Millones de lectores, hombres y mujeres de todo el mundo, habían leído una obra literaria titulada En el país de las pieles (Julio Verne, 1873). También los auditorios de muchos teatros líricos habían escuchado una opereta de Franz Lehar titulada El país de las sonrisas (1929).

Pero aquí vamos a escribir algo sobre un país que, en la aciaga época a la que queremos referirnos, no era de las sonrisas, sino también de las pieles, pero éstas humanas y sin vida. País al que una malvada furia irracional había transformado en un inmenso cementerio con fosas por toda su geografía.

Después de muchos años, pasada y debilitada la malvada furia irracional (cuyo nombre tenía, también, como letra inicial la F de furia y fascio), muchos habitantes de ese país de las pieles humanas, ahora ya afortunadamente con vida, se pusieron muy contentos porque al gran jerifalte-capitoste que desencadenó la malvada furia irracional, lo habían trasladado de nicho, además de eliminar los nombres y símbolos de lo que él representó, de los edificios y vías públicas.

Pero todo eso, siendo algo, era solamente lo superficial o lo incompleto, porque, eliminando lo inerte, dejaban en plena vigencia todo lo activo que había instaurado el tal jerifalte-capitoste, que no calaba tiara ni corona pero se cubría con gorra de plato.

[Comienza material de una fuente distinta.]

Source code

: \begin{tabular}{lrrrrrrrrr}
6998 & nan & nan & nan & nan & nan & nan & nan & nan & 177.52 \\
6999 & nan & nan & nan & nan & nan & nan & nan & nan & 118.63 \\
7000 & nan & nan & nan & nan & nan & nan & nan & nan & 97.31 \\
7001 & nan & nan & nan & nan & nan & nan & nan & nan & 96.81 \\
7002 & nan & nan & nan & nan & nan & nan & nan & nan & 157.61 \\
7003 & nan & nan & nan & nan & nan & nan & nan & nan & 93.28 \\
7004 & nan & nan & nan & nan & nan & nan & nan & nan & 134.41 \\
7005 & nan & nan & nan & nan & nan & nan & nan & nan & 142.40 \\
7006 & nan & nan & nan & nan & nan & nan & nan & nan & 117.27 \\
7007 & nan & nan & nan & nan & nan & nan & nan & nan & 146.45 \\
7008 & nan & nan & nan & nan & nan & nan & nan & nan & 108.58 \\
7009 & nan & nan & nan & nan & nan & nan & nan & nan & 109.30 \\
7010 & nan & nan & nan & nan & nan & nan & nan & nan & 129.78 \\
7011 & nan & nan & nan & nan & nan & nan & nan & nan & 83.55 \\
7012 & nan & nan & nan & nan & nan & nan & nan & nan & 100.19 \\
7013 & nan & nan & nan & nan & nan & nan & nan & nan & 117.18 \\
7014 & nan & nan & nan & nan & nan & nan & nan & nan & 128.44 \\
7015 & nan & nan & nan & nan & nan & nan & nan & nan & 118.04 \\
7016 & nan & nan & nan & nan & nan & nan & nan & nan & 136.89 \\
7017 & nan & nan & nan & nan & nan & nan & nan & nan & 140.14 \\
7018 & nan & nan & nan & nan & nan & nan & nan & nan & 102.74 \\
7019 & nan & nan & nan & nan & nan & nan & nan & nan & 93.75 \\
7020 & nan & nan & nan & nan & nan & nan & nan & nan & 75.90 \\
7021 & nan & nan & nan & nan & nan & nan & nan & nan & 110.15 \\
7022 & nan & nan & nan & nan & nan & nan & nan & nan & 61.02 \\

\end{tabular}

Así que aquel país no era ni el de la sonrisas ni el de las pieles ahora ya felizmente vivas, sino el país de las paradojas, pues veíamos que su primer político de turno ponía los resultados de las votaciones de la demos-kratos bajo el mono-arkhein que dejó instaurado el jerifalte-capitoste.

Tendremos, pues, que reconocer y aceptar que el nombre más apropiado para los territorios y pueblos que formaban aquel país sería el de el país de las paradojas, de las contradicciones o de las incongruencias, en el que a bombo y platillo se anunciaban y llevaban a cabo pequeñeces y, tácitamente, dejaban de hacerse grandezas.